Pictures paired with source code:
◆ ◆ ◆ ◆ ◆

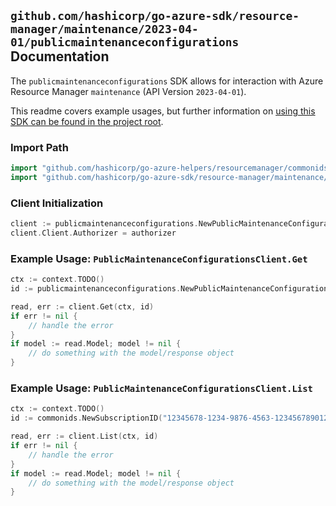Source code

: 
## `github.com/hashicorp/go-azure-sdk/resource-manager/maintenance/2023-04-01/publicmaintenanceconfigurations` Documentation

The `publicmaintenanceconfigurations` SDK allows for interaction with Azure Resource Manager `maintenance` (API Version `2023-04-01`).

This readme covers example usages, but further information on [using this SDK can be found in the project root](https://github.com/hashicorp/go-azure-sdk/tree/main/docs).

### Import Path

```go
import "github.com/hashicorp/go-azure-helpers/resourcemanager/commonids"
import "github.com/hashicorp/go-azure-sdk/resource-manager/maintenance/2023-04-01/publicmaintenanceconfigurations"
```


### Client Initialization

```go
client := publicmaintenanceconfigurations.NewPublicMaintenanceConfigurationsClientWithBaseURI("https://management.azure.com")
client.Client.Authorizer = authorizer
```


### Example Usage: `PublicMaintenanceConfigurationsClient.Get`

```go
ctx := context.TODO()
id := publicmaintenanceconfigurations.NewPublicMaintenanceConfigurationID("12345678-1234-9876-4563-123456789012", "publicMaintenanceConfigurationValue")

read, err := client.Get(ctx, id)
if err != nil {
	// handle the error
}
if model := read.Model; model != nil {
	// do something with the model/response object
}
```


### Example Usage: `PublicMaintenanceConfigurationsClient.List`

```go
ctx := context.TODO()
id := commonids.NewSubscriptionID("12345678-1234-9876-4563-123456789012")

read, err := client.List(ctx, id)
if err != nil {
	// handle the error
}
if model := read.Model; model != nil {
	// do something with the model/response object
}
```
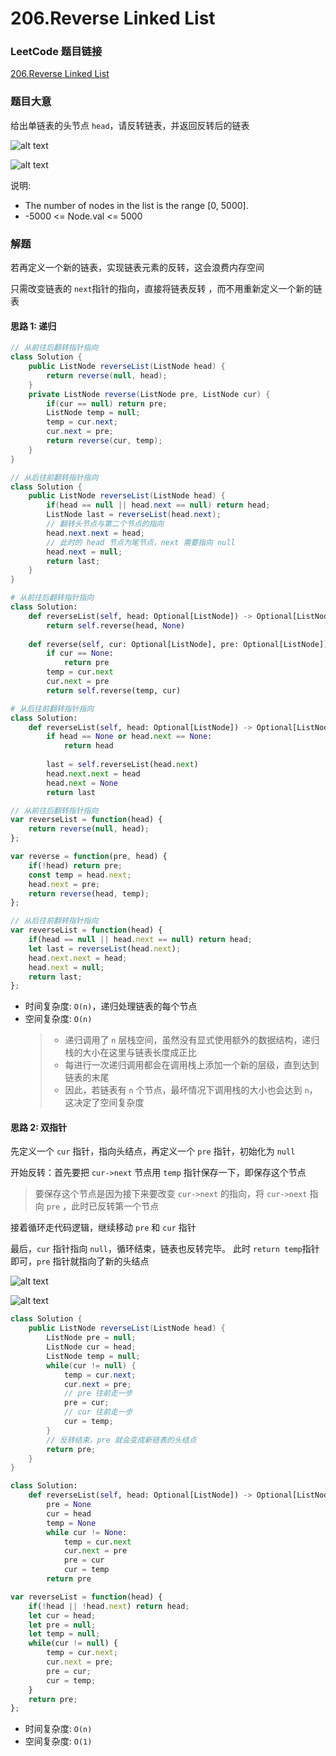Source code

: # 206.Reverse Linked List

### LeetCode 题目链接

[206.Reverse Linked List](https://leetcode.com/problems/reverse-linked-list/)

### 题目大意

给出单链表的头节点 `head`，请反转链表，并返回反转后的链表

![alt text](example1.png)

![alt text](example2.png)

说明:
- The number of nodes in the list is the range [0, 5000].
- -5000 <= Node.val <= 5000

### 解题

若再定义一个新的链表，实现链表元素的反转，这会浪费内存空间

只需改变链表的 `next`指针的指向，直接将链表反转 ，而不用重新定义一个新的链表

#### 思路 1: 递归

```java
// 从前往后翻转指针指向
class Solution {
    public ListNode reverseList(ListNode head) {
        return reverse(null, head);
    }
    private ListNode reverse(ListNode pre, ListNode cur) {
        if(cur == null) return pre;
        ListNode temp = null;
        temp = cur.next;
        cur.next = pre;
        return reverse(cur, temp);
    }
}

// 从后往前翻转指针指向
class Solution {
    public ListNode reverseList(ListNode head) {
        if(head == null || head.next == null) return head;
        ListNode last = reverseList(head.next);
        // 翻转头节点与第二个节点的指向
        head.next.next = head;
        // 此时的 head 节点为尾节点，next 需要指向 null
        head.next = null;
        return last;
    }
}
```
```python
# 从前往后翻转指针指向
class Solution:
    def reverseList(self, head: Optional[ListNode]) -> Optional[ListNode]:
        return self.reverse(head, None)
    
    def reverse(self, cur: Optional[ListNode], pre: Optional[ListNode]) -> ListNode:
        if cur == None:
            return pre
        temp = cur.next
        cur.next = pre
        return self.reverse(temp, cur)

# 从后往前翻转指针指向
class Solution:
    def reverseList(self, head: Optional[ListNode]) -> Optional[ListNode]:
        if head == None or head.next == None: 
            return head
        
        last = self.reverseList(head.next)
        head.next.next = head
        head.next = None
        return last
```
```js
// 从前往后翻转指针指向
var reverseList = function(head) {
    return reverse(null, head);
};

var reverse = function(pre, head) {
    if(!head) return pre;
    const temp = head.next;
    head.next = pre;
    return reverse(head, temp);
};

// 从后往前翻转指针指向
var reverseList = function(head) {
    if(head == null || head.next == null) return head;
    let last = reverseList(head.next);
    head.next.next = head;
    head.next = null;
    return last;
};
```
- 时间复杂度: `O(n)`，递归处理链表的每个节点
- 空间复杂度: `O(n)`
  > - 递归调用了 `n` 层栈空间，虽然没有显式使用额外的数据结构，递归栈的大小在这里与链表长度成正比
  > - 每进行一次递归调用都会在调用栈上添加一个新的层级，直到达到链表的末尾
  > - 因此，若链表有 `n` 个节点，最坏情况下调用栈的大小也会达到 `n`，这决定了空间复杂度

#### 思路 2: 双指针

先定义一个 `cur` 指针，指向头结点，再定义一个 `pre` 指针，初始化为 `null`

开始反转：首先要把 `cur->next` 节点用 `temp` 指针保存一下，即保存这个节点
> 要保存这个节点是因为接下来要改变 `cur->next` 的指向，将 `cur->next` 指向 `pre` ，此时已反转第一个节点

接着循环走代码逻辑，继续移动 `pre` 和 `cur` 指针

最后，`cur` 指针指向 `null`，循环结束，链表也反转完毕。 此时 `return temp`指针即可，`pre` 指针就指向了新的头结点

![alt text](linked_list1.png)

![alt text](linked_list2.png)

```java
class Solution {
    public ListNode reverseList(ListNode head) {
        ListNode pre = null;
        ListNode cur = head;
        ListNode temp = null;
        while(cur != null) {
            temp = cur.next;
            cur.next = pre;
            // pre 往前走一步
            pre = cur;
            // cur 往前走一步
            cur = temp;
        }
        // 反转结束，pre 就会变成新链表的头结点
        return pre;
    }
}
```
```python
class Solution:
    def reverseList(self, head: Optional[ListNode]) -> Optional[ListNode]:
        pre = None
        cur = head
        temp = None
        while cur != None:
            temp = cur.next
            cur.next = pre
            pre = cur
            cur = temp
        return pre
```
```js
var reverseList = function(head) {
    if(!head || !head.next) return head;
    let cur = head;
    let pre = null;
    let temp = null;
    while(cur != null) {
        temp = cur.next;
        cur.next = pre;
        pre = cur;
        cur = temp;
    }
    return pre;
};
```

- 时间复杂度: `O(n)`
- 空间复杂度: `O(1)`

◆ ◆ ◆ ◆ ◆

Report back each line of the entries that holds the string "github".

Problem solution.
## `github.com/hashicorp/go-azure-sdk/resource-manager/maintenance/2023-04-01/publicmaintenanceconfigurations` Documentation
This readme covers example usages, but further information on [using this SDK can be found in the project root](https://github.com/hashicorp/go-azure-sdk/tree/main/docs).
import "github.com/hashicorp/go-azure-helpers/resourcemanager/commonids"
import "github.com/hashicorp/go-azure-sdk/resource-manager/maintenance/2023-04-01/publicmaintenanceconfigurations"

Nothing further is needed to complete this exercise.